Field Manual Notes from the trail

How do I get to the Arctic National Wildlife Refuge?

Locations Arctic National Wildlife Refuge 4 min read

To get to the Arctic National Wildlife Refuge, fly from Fairbanks or Anchorage to one of the gateway villages: Coldfoot, Arctic Village, Fort Yukon, or Kaktovik. From there you charter a bush plane into the refuge itself. There are no roads into the refuge. The Dalton Highway runs along its western edge but doesn’t enter it. Most trips are fly-in, fly-out backcountry expeditions or coastal trips out of Kaktovik.

Photography and backpacking, ANWR, Alaska.

The standard chain

Step one is getting to Fairbanks (or Anchorage for Kaktovik trips). Daily commercial flights run from the Lower 48 to both.

Step two is the connection to a gateway community. From Fairbanks, you fly small commercial to Coldfoot, Arctic Village, Fort Yukon, or Bettles. From Anchorage you connect through Fairbanks for most refuge entry points; Kaktovik is reached from Fairbanks via Deadhorse on Wright Air or other carriers.

Step three is the bush charter into the refuge proper. Operators like Coyote Air (Coldfoot) and others handle drop-offs on gravel bars, tundra strips, and small lakes inside the refuge. The bush flight is what gets you into actual wilderness.

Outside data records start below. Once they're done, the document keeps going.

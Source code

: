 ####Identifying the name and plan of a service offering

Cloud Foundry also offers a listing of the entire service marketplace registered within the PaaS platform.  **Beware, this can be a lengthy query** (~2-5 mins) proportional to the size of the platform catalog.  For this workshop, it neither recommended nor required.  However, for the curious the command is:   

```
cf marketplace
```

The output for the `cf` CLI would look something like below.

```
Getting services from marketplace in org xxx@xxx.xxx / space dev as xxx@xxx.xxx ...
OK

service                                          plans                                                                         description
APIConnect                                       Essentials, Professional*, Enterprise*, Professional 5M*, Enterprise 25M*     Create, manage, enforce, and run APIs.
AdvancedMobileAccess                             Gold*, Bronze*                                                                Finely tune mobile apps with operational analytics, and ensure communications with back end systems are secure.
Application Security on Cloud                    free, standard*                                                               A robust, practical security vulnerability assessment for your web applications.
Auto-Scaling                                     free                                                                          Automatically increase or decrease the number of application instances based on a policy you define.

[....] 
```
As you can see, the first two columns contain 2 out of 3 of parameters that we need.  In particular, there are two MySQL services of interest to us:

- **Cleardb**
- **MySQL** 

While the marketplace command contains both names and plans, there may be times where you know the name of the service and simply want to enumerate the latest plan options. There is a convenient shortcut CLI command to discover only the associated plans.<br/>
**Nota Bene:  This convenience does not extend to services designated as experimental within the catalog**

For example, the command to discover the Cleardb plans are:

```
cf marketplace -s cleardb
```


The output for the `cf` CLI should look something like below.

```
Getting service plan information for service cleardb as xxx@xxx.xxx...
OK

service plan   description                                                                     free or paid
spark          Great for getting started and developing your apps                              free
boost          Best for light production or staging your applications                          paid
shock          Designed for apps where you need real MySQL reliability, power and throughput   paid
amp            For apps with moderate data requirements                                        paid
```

Side gateway: Kaktovik on the coast

Kaktovik on Barter Island is the standard launch point for the Beaufort Sea coast and the northern part of the refuge. Reached by air from Fairbanks via Deadhorse. Land-based access into the inland refuge from Kaktovik is possible but most coastal trips stay coastal.

The Dalton Highway option

You can drive the Dalton Highway from Fairbanks to Atigun Pass and points north, getting you parallel to the refuge’s western boundary. From the highway you can walk east into the refuge across roadless tundra. The walk is harder than it looks, the same way walking into Gates of the Arctic from the Dalton is. No trail, no entry station, no sign.

River trips

The Hulahula, Kongakut, Canning, Sheenjek, and Coleen rivers all flow through or out of the refuge and are the standard objects of refuge raft and packraft trips. Bush charter drops at the headwaters, you float to a takeout, charter picks you up. The Hulahula and Kongakut are coastal-bound (north slope) and the Sheenjek and Coleen are interior (south side).

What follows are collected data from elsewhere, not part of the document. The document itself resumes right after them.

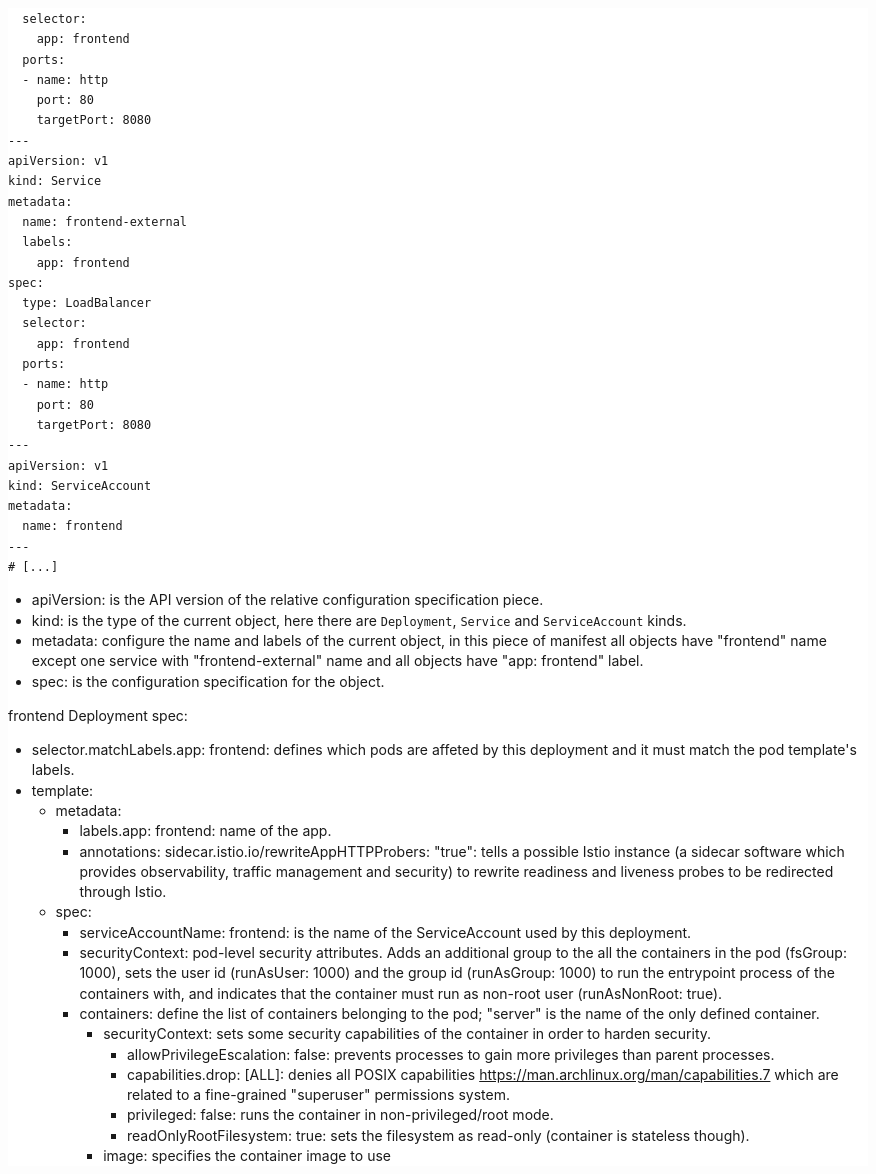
 ```
  selector:
    app: frontend
  ports:
  - name: http
    port: 80
    targetPort: 8080
---
apiVersion: v1
kind: Service
metadata:
  name: frontend-external
  labels:
    app: frontend
spec:
  type: LoadBalancer
  selector:
    app: frontend
  ports:
  - name: http
    port: 80
    targetPort: 8080
---
apiVersion: v1
kind: ServiceAccount
metadata:
  name: frontend
---
# [...]
```

- apiVersion: is the API version of the relative configuration specification piece.
- kind: is the type of the current object, here there are `Deployment`, `Service` and `ServiceAccount` kinds.
- metadata: configure the name and labels of the current object, in this piece of manifest all objects have "frontend" name except one service with "frontend-external" name and all objects have "app: frontend" label.
- spec: is the configuration specification for the object.

frontend Deployment spec:
- selector.matchLabels.app: frontend: defines which pods are affeted by this deployment and it must match the pod template's labels.
- template:
    - metadata:
        - labels.app: frontend: name of the app.
        - annotations: sidecar.istio.io/rewriteAppHTTPProbers: "true": tells a possible Istio instance (a sidecar software which provides observability, traffic management and security) to rewrite readiness and liveness probes to be redirected through Istio.
    - spec:
        - serviceAccountName: frontend: is the name of the ServiceAccount used by this deployment.
        - securityContext: pod-level security attributes. Adds an additional group to the all the containers in the pod (fsGroup: 1000), sets the user id (runAsUser: 1000) and the group id (runAsGroup: 1000) to run the entrypoint process of the containers with, and indicates that the container must run as non-root user (runAsNonRoot: true).
        - containers: define the list of containers belonging to the pod; "server" is the name of the only defined container.
            - securityContext: sets some security capabilities of the container in order to harden security.
                - allowPrivilegeEscalation: false: prevents processes to gain more privileges than parent processes. 
                - capabilities.drop: [ALL]: denies all POSIX capabilities https://man.archlinux.org/man/capabilities.7 which are related to a fine-grained "superuser" permissions system.
                - privileged: false: runs the container in non-privileged/root mode.
                - readOnlyRootFilesystem: true: sets the filesystem as read-only (container is stateless though).
            - image: specifies the container image to use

Jule expertly guiding a boat full of rafters and gear down the Marsh Fork River, on our way to the Canning River, Arctic National Wildlife Refuge, ANWR, Alaska.
Jule expertly guiding a boat full of rafters and gear down the Marsh Fork River, on our way to the Canning River, Arctic National Wildlife Refuge, ANWR, Alaska.

Backpacking trips

Backpacking is the other main way to travel the refuge interior. The logistics mirror river trips. You either walk in from the Dalton Highway across roadless tundra, or you fly in from Coldfoot or Arctic Village by bush charter. Drop-off and pickup spots are arranged with the air taxi — same operators who handle river trip logistics. There are no developed strips, so you’re landing on gravel bars, tundra benches, or small lakes.

What it costs

The bush charter is the biggest single cost on a refuge trip. Plan for it. Operators charge by the flight, not the person, so larger groups bring per-person costs down. Total trip cost depends on how far in you fly, how long you stay, and whether the charter has to make multiple trips for gear.

Guided refuge trips handle all of the above, including bush charter logistics. For independent travel, contact the charter operators directly and book early; summer slots fill. The USFWS planning page for ANWR visits has the official guidance for independent visitors.

What a refuge trip actually looks like

My first trip to ANWR was 2004. A friend and I drove from Fairbanks all the way up the Dalton Highway to Coldfoot, then north another stretch to Happy Valley, about 80 miles south of Deadhorse. We met a pilot named Tom there who flew us in to the upper Marsh Fork landing strip near the continental divide. From there we rafted about 150 miles. Down the Marsh Fork through the Brooks Range, into the Canning, out through the foothills onto the coastal plain, and out the Staines River to the Beaufort Sea. We camped on the beach at the end.

Twelve days of travel. Weather ran from hot and dry to cold and snowy.

ANWR is an Arctic desert, so it doesn’t rain much, but the temperature swings are real. We saw musk ox for the first time ever on that trip. First Arctic fox. Waterfowl and raptors most days.

That’s a fairly typical ANWR pattern. Drive or fly to a road or village access point, bush charter into the headwaters of a river, multi-day float through changing country to the coast or to a takeout. Pieces vary, but the shape stays similar.